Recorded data
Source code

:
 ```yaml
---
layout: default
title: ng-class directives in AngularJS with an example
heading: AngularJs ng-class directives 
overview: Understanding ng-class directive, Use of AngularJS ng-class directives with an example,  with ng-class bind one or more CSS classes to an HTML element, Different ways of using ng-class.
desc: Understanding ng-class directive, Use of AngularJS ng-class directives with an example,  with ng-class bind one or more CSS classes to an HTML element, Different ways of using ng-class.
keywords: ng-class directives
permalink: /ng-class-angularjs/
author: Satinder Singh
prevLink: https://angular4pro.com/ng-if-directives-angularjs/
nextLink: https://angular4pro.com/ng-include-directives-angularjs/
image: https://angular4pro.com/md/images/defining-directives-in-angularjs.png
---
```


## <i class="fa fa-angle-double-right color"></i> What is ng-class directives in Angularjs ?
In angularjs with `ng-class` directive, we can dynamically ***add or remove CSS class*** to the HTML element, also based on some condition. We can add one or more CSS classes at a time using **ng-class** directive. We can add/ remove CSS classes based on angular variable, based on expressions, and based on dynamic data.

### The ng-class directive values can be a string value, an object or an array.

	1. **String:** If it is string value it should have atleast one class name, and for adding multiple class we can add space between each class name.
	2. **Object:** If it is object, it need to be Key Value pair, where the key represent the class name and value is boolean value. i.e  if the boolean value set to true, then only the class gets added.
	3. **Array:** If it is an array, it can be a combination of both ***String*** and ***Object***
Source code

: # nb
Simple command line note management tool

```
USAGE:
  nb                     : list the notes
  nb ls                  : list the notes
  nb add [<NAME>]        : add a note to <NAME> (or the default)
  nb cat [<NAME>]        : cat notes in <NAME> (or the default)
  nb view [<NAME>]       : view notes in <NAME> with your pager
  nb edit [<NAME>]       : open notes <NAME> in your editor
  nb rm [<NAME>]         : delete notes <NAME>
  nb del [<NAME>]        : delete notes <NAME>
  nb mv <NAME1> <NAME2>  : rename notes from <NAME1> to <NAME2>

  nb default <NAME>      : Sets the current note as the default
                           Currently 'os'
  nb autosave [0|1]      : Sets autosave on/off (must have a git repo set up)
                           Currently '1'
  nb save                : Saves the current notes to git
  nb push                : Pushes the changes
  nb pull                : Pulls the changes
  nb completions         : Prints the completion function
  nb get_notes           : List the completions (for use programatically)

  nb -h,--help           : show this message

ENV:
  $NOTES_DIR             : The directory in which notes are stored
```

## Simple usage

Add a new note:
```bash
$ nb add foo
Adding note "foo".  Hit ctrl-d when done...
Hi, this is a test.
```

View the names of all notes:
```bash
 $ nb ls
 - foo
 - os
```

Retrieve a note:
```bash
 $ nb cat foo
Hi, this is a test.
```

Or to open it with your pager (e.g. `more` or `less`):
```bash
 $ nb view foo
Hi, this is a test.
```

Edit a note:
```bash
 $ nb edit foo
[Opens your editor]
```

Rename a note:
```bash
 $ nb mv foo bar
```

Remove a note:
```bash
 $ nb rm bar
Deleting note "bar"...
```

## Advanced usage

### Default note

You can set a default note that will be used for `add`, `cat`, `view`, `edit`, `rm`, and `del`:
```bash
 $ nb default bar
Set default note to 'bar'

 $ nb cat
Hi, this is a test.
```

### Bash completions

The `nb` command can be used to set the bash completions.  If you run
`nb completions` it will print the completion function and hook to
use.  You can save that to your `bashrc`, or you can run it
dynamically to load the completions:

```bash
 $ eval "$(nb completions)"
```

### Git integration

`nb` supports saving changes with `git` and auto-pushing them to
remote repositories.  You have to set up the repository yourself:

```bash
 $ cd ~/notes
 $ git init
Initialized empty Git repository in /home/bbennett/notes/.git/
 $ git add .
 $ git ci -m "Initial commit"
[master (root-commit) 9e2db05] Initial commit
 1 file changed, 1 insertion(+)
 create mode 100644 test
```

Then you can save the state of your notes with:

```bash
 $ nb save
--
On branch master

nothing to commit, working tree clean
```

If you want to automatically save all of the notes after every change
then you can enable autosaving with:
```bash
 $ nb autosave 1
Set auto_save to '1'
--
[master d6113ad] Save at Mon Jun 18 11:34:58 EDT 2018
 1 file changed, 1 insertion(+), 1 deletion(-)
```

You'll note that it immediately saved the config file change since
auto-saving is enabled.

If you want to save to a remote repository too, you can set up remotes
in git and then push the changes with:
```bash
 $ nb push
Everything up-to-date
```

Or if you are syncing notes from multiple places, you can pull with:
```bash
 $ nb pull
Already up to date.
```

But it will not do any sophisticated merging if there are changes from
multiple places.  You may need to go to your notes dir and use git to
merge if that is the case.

## The problem
Take every line above that includes the string "pager" and return it.

## Response to this task
  nb view [<NAME>]       : view notes in <NAME> with your pager
Or to open it with your pager (e.g. `more` or `less`):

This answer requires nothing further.